Il existe un troisième sujet débattu dans le cadre de la Corporate Personality, c’est la question du référent du « Je » psalmique, avec, comme point d’orgue, les chants du Serviteur dans le deutéro-Isaïe. Avec cette question du référent du « Je » psalmique apparaît une nouvelle donnée : la prière. Cette dimension joue à plusieurs niveaux.

Beaucoup de psaumes sont attribués à un « auteur », David dans la majeure partie des cas, mais aussi « les fils de Coré » (Ps 42, 44, 45, etc.), Asaph (Ps 50, 73, 74, etc.), Salomon (Ps 72, 128), Eytan l’Ezrakhite (Ps 88, 89), Moïse (?! — Ps 90), exceptionnellement un « malheureux » anonyme (Ps 102). De plus, parmi les psaumes attribués à David, un certain nombre comporte la mention des circonstances dans lesquelles le psaume fut composé (Ps 3, 7, 18, 34, 51-63, etc.), y compris la mention de la circonstance liturgique (Ps 30, 38, 70). Dans tous ces cas, l’Écriture, telle qu’elle nous est donnée, confère au référentiel un contenu de chair et de sang, assignant même parfois l’origine de sa rédaction à un moment précis d’une histoire personnelle. Cependant celui qui s’exprime en première personne, ou qui est dit tel par la suscription, est perçu comme étant plus que lui-même, par le simple fait que sa composition littéraire personnelle est recueillie par les Écritures dans un livret particulier. Aussi le psaume est-il par nature destiné à être répété par d’autres que son auteur, l’avenir de ce « Je » est d’être pris en charge par d’autres que son référent originel dans le cadre de la prière personnelle. Et réciproquement : avoir un tel avenir définit par lui-même le cadre communautaire de la prière. Nous ne traitons plus avec des réalités historiques, fussent-elles transmises dans une fiction littéraire qui en donne le sens, mais avec une réalité transhistorique, marquée par un point de départ — la prière individuelle (David ou Asaph) ou collective (« les fils de Coré ») — mais étant ou devant être répétée ou renouvelée au cours du temps. C’est le sens de la publication de tels textes dans un recueil et de son inscription comme tel dans les Écritures transmises jusqu’à « aujourd’hui ». Parce que le texte est recueilli donc transmis, la fluidité référentielle du « Je » est donnée indépendamment de sa source historique. « Je » peut être désormais n’importe qui, de droit comme de fait.

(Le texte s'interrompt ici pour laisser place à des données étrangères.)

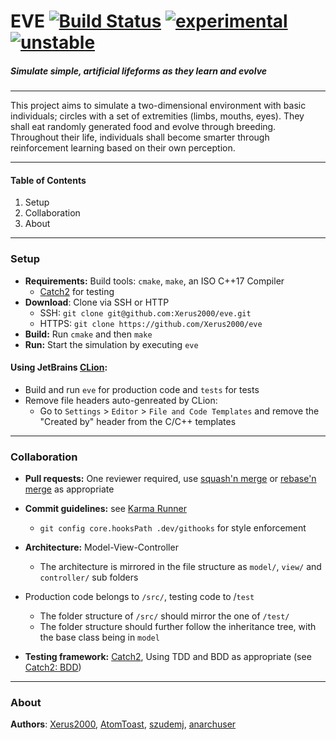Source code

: # EVE [![Build Status](https://travis-ci.com/Xerus2000/eve.svg?branch=master)](https://travis-ci.com/Xerus2000/eve) [![experimental](http://badges.github.io/stability-badges/dist/experimental.svg)](http://github.com/badges/stability-badges)[![unstable](http://badges.github.io/stability-badges/dist/unstable.svg)](http://github.com/badges/stability-badges)

##### Simulate simple, artificial lifeforms as they learn and evolve

----

This project aims to simulate a two-dimensional environment with basic individuals; circles with a set of extremities (limbs, mouths, eyes). They shall eat randomly generated food and evolve through breeding. Throughout their life, individuals shall become smarter through reinforcement learning based on their own perception.

----

#### Table of Contents

1. Setup
2. Collaboration
3. About

----

### Setup

* **Requirements:** Build tools: `cmake`, `make`, an ISO C++17 Compiler
  * [Catch2](https://github.com/catchorg/Catch2) for testing
* **Download**: Clone via SSH or HTTP
  * SSH: `git clone git@github.com:Xerus2000/eve.git`
  * HTTPS: `git clone https://github.com/Xerus2000/eve`
* **Build:** Run `cmake` and then `make`
* **Run:** Start the simulation by executing `eve`

#### Using JetBrains [CLion](https://www.jetbrains.com/clion/): 

* Build and run `eve` for production code and `tests` for tests
* Remove file headers auto-genreated by CLion:
  * Go to `Settings` > `Editor` > `File and Code Templates` and remove the "Created by" header from the C/C++ templates

----

### Collaboration

* **Pull requests:** One reviewer required, use [squash'n merge](https://help.github.com/en/github/collaborating-with-issues-and-pull-requests/about-pull-request-merges#squash-and-merge-your-pull-request-commits) or  [rebase'n merge](https://help.github.com/en/github/collaborating-with-issues-and-pull-requests/about-pull-request-merges#rebase-and-merge-your-pull-request-commits) as appropriate

* **Commit guidelines:** see [Karma Runner](http://karma-runner.github.io/4.0/dev/git-commit-msg.html)
  * `git config core.hooksPath .dev/githooks` for style enforcement
* **Architecture:** Model-View-Controller
  * The architecture is mirrored in the file structure as `model/`, `view/` and `controller/` sub folders
* Production code belongs to `/src/`, testing code to /`test`
    * The folder structure of `/src/` should mirror the one of `/test/` 
  * The folder structure should further follow the inheritance tree, with the base class being in `model`
  
* **Testing framework:** [Catch2](https://github.com/catchorg/Catch2), Using TDD and BDD as appropriate (see [Catch2: BDD](https://github.com/catchorg/Catch2/blob/master/docs/tutorial.md#bdd-style))

----

### About

**Authors**: [Xerus2000](https://github.com/Xerus2000), [AtomToast](https://github.com/AtomToast), [szudemj](https://github.com/szudemj), [anarchuser](https://github.com/anarchuser)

Comme pour les deux points précédents, l’interprétation de ceci n’est pas univoque : on peut tout aussi bien y voir une illustration de la Corporate Personality ; « Je » serait alors tout ensemble un homme bien précis et par la suite tous les hommes qui assumeront son texte, donc idéalement ou eschatologiquement tout homme. A contrario, on pourrait y reconnaître un caractère propre de toute expérience religieuse, irréductiblement personnelle et tout autant universelle. Mais cette plurivocité de l’interprétation ouvre à nouveau frais la question de savoir comment nous lisons, à travers cet autre fait qu’est la lecture elle-même : nous lisons, parce que nous sommes concernés, d’une manière ou d’une autre, parce que la diversité référentielle des « Je » qui s’expriment dans un grand nombre de pièces du recueil se trouve unifiée par et dans notre propre lecture, pour autant du moins que celle-ci se glisse dans le cadre génétique du recueil, c’est-à-dire la prière. En assumant dans ce type de lecture bien particulier qu’est la prière, en première personne, ce qui fut jadis composé également en première personne, nous répétons pour nous-mêmes la lettre qui le fut mille fois depuis l’origine du texte recueilli et publié. En nous/moi, l’Écriture est actuelle[34]. Mais il est impératif d’ajouter, ou de souligner, que cette actualité est intérieure aux Écritures, parce qu’existe en leur sein le « livre » des Psaumes. Car il y a une différence essentielle, par exemple, entre le Cantique de Moïse (Ex 15,1-18) et le Ps 90 qui lui est attribué : l’actualité du premier provient de la communauté qui entend et prie, aujourd’hui, les Écritures pour y trouver sa vie[35], tandis que l’actualité du second est inhérente aux Écritures : il fut choisi, parmi d’autres textes, et recueilli précisément en vue de cette actualité. Pour le dire autrement, les psaumes ne témoignent pas d’événements passés, quand bien même ils narrent un fragment d’histoire, mais ils sont l’inscription de ces événements dans une histoire actuelle, toujours actuelle dès que le Livre est ouvert par la prière. Ils en marquent la nouveauté absolue, dans le coeur du lecteur, pourvu du moins qu’ils soient lus comme ils furent recueillis. Sous un autre angle, nous sommes en présence d’une structure identique à celle de l’Alliance, ce qui se donne à lire dans une narrativité historique étant accueilli dans la transhistoricité des psaumes.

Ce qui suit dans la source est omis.